Une campagne ministérielle sur le port du préservatif critiquée pour son ton moralisateur

Utiliser un préservatif "évitera d'annoncer à l'infirmière ou au médecin que tu as eu un rapport non protégé", explique un des messages de cette campagne de sensibilisation. Ce qui a suscité de vives critiques sur Twitter.

Un des messages de la campagne de sensibilisation pour le port du préservatif.
Un des messages de la campagne de sensibilisation pour le port du préservatif. (GETTY IMAGES / FRANCEINFO)

Un visuel "hideux" et "stupide", critiquent ses détracteurs.
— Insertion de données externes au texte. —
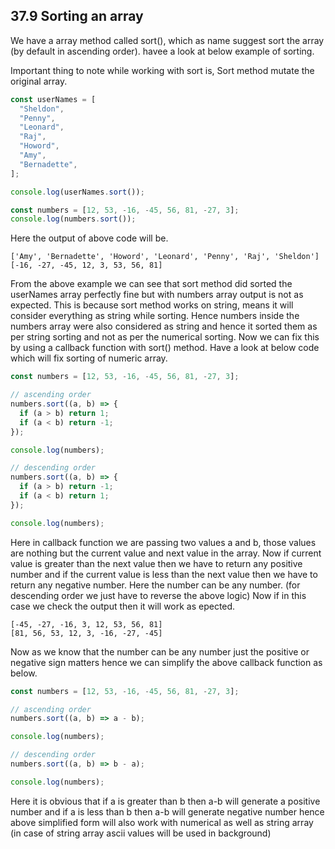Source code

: ## 37.9 Sorting an array

We have a array method called sort(), which as name suggest sort the array (by default in ascending order). havee a look at below example of sorting.

Important thing to note while working with sort is, Sort method mutate the original array.

```javascript
const userNames = [
  "Sheldon",
  "Penny",
  "Leonard",
  "Raj",
  "Howord",
  "Amy",
  "Bernadette",
];

console.log(userNames.sort());

const numbers = [12, 53, -16, -45, 56, 81, -27, 3];
console.log(numbers.sort());
```

Here the output of above code will be.

```
['Amy', 'Bernadette', 'Howord', 'Leonard', 'Penny', 'Raj', 'Sheldon']
[-16, -27, -45, 12, 3, 53, 56, 81]
```

From the above example we can see that sort method did sorted the userNames array perfectly fine but with numbers array output is not as expected. This is because sort method works on string, means it will consider everything as string while sorting. Hence numbers inside the numbers array were also considered as string and hence it sorted them as per string sorting and not as per the numerical sorting. Now we can fix this by using a callback function with sort() method. Have a look at below code which will fix sorting of numeric array.

```javascript
const numbers = [12, 53, -16, -45, 56, 81, -27, 3];

// ascending order
numbers.sort((a, b) => {
  if (a > b) return 1;
  if (a < b) return -1;
});

console.log(numbers);

// descending order
numbers.sort((a, b) => {
  if (a > b) return -1;
  if (a < b) return 1;
});

console.log(numbers);
```

Here in callback function we are passing two values a and b, those values are nothing but the current value and next value in the array. Now if current value is greater than the next value then we have to return any positive number and if the current value is less than the next value then we have to return any negative number. Here the number can be any number. (for descending order we just have to reverse the above logic) Now if in this case we check the output then it will work as epected.

```
[-45, -27, -16, 3, 12, 53, 56, 81]
[81, 56, 53, 12, 3, -16, -27, -45]
```

Now as we know that the number can be any number just the positive or negative sign matters hence we can simplify the above callback function as below.

```javascript
const numbers = [12, 53, -16, -45, 56, 81, -27, 3];

// ascending order
numbers.sort((a, b) => a - b);

console.log(numbers);

// descending order
numbers.sort((a, b) => b - a);

console.log(numbers);
```

Here it is obvious that if a is greater than b then a-b will generate a positive number and if a is less than b then a-b will generate negative number hence above simplified form will also work with numerical as well as string array (in case of string array ascii values will be used in background)
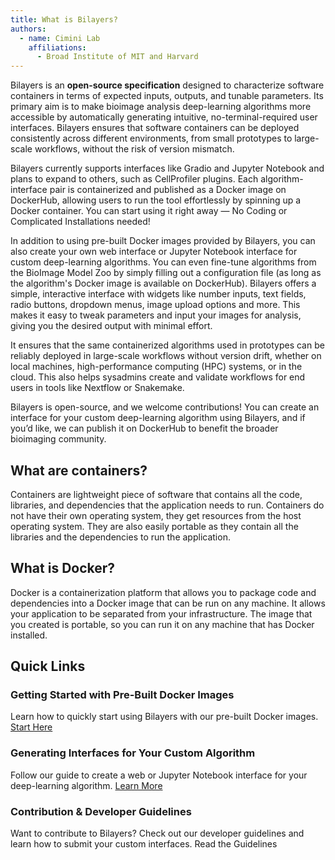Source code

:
 ```yaml
---
title: What is Bilayers?
authors:
  - name: Cimini Lab
    affiliations:
      - Broad Institute of MIT and Harvard
---
```


Bilayers is an **open-source specification** designed to characterize software containers in terms of expected inputs, outputs, and tunable parameters. Its primary aim is to make bioimage analysis deep-learning algorithms more accessible by automatically generating intuitive, no-terminal-required user interfaces. Bilayers ensures that software containers can be deployed consistently across different environments, from small prototypes to large-scale workflows, without the risk of version mismatch.

Bilayers currently supports interfaces like Gradio and Jupyter Notebook and plans to expand to others, such as CellProfiler plugins. Each algorithm-interface pair is containerized and published as a Docker image on DockerHub, allowing users to run the tool effortlessly by spinning up a Docker container. You can start using it right away — No Coding or Complicated Installations needed!


In addition to using pre-built Docker images provided by Bilayers, you can also create your own web interface or Jupyter Notebook interface for custom deep-learning algorithms. You can even fine-tune algorithms from the BioImage Model Zoo by simply filling out a configuration file (as long as the algorithm's Docker image is available on DockerHub). Bilayers offers a simple, interactive interface with widgets like number inputs, text fields, radio buttons, dropdown menus, image upload options and more. This makes it easy to tweak parameters and input your images for analysis, giving you the desired output with minimal effort.

It ensures that the same containerized algorithms used in prototypes can be reliably deployed in large-scale workflows without version drift, whether on local machines, high-performance computing (HPC) systems, or in the cloud. This also helps sysadmins create and validate workflows for end users in tools like Nextflow or Snakemake.

Bilayers is open-source, and we welcome contributions! You can create an interface for your custom deep-learning algorithm using Bilayers, and if you’d like, we can publish it on DockerHub to benefit the broader bioimaging community.

## What are containers?
Containers are lightweight piece of software that contains all the code, libraries, and dependencies that the application needs to run. Containers do not have their own operating system, they get resources from the host operating system. They are also easily portable as they contain all the libraries and the dependencies to run the application.

## What is Docker?
Docker is a containerization platform that allows you to package code and dependencies into a Docker image that can be run on any machine. It allows your application to be separated from your infrastructure. The image that you created is portable, so you can run it on any machine that has Docker installed.

## Quick Links
### Getting Started with Pre-Built Docker Images
Learn how to quickly start using Bilayers with our pre-built Docker images. [Start Here](../tool-user)

### Generating Interfaces for Your Custom Algorithm
Follow our guide to create a web or Jupyter Notebook interface for your deep-learning algorithm. [Learn More](../custom-algorithm)

### Contribution & Developer Guidelines
Want to contribute to Bilayers? Check out our developer guidelines and learn how to submit your custom interfaces. Read the Guidelines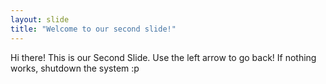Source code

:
 ```yaml
---
layout: slide
title: "Welcome to our second slide!"
---
```

Hi there! This is our Second Slide.
Use the left arrow to go back!
If nothing works, shutdown the system :p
Pour inciter au port du préservatif, le site On SexPrime, conçu sous l'égide de l'agence ministérielle Santé publique France, liste sept bonnes raisons de "garder un préservatif sur soi". Mais parmi ces raisons déclinées sur le mode humoristique, l'une d'entre elles, relayée mardi 7 août par le compte officiel du ministère de la Santé, suscite indignation et colère chez plusieurs internautes.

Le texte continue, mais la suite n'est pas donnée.